PROBLEM: From the entries below, gather every line containing the string "augmentation".

──────── DATA TO EXAMINE ────────

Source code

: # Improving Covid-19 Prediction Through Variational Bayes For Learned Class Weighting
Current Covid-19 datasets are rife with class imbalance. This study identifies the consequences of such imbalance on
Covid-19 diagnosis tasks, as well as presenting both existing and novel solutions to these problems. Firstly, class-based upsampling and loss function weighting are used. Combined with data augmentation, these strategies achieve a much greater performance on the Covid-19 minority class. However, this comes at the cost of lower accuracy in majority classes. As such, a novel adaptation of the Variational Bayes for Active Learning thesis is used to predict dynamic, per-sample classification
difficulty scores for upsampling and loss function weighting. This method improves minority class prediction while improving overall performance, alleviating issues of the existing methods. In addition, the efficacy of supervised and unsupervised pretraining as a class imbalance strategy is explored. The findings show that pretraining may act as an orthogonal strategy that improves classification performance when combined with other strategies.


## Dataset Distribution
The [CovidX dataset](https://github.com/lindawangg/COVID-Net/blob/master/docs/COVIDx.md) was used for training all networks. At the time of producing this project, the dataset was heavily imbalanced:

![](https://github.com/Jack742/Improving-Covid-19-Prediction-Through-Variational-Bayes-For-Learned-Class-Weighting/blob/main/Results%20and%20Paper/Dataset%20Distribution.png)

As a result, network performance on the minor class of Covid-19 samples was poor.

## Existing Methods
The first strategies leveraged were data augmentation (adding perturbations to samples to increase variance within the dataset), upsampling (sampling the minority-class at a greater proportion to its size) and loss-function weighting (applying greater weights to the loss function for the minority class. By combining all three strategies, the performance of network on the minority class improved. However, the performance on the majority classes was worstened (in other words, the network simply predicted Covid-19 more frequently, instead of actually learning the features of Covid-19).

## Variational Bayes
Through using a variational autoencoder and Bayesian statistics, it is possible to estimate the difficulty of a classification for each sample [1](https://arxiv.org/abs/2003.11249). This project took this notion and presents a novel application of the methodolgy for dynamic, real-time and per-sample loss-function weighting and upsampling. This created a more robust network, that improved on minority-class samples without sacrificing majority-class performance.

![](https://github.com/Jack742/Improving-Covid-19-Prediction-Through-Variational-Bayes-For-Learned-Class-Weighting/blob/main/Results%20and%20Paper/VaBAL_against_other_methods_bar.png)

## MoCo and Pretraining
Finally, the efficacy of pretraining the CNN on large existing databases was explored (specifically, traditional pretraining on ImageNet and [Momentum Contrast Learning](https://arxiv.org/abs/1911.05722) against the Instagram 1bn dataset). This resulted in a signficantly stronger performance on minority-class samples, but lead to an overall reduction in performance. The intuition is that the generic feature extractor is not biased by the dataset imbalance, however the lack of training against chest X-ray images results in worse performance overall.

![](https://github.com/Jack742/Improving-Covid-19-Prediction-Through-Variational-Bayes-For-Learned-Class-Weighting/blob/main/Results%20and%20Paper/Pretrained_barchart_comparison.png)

────────

RESULT:
Covid-19 diagnosis tasks, as well as presenting both existing and novel solutions to these problems. Firstly, class-based upsampling and loss function weighting are used. Combined with data augmentation, these strategies achieve a much greater performance on the Covid-19 minority class. However, this comes at the cost of lower accuracy in majority classes. As such, a novel adaptation of the Variational Bayes for Active Learning thesis is used to predict dynamic, per-sample classification
The first strategies leveraged were data augmentation (adding perturbations to samples to increase variance within the dataset), upsampling (sampling the minority-class at a greater proportion to its size) and loss-function weighting (applying greater weights to the loss function for the minority class. By combining all three strategies, the performance of network on the minority class improved. However, the performance on the majority classes was worstened (in other words, the network simply predicted Covid-19 more frequently, instead of actually learning the features of Covid-19).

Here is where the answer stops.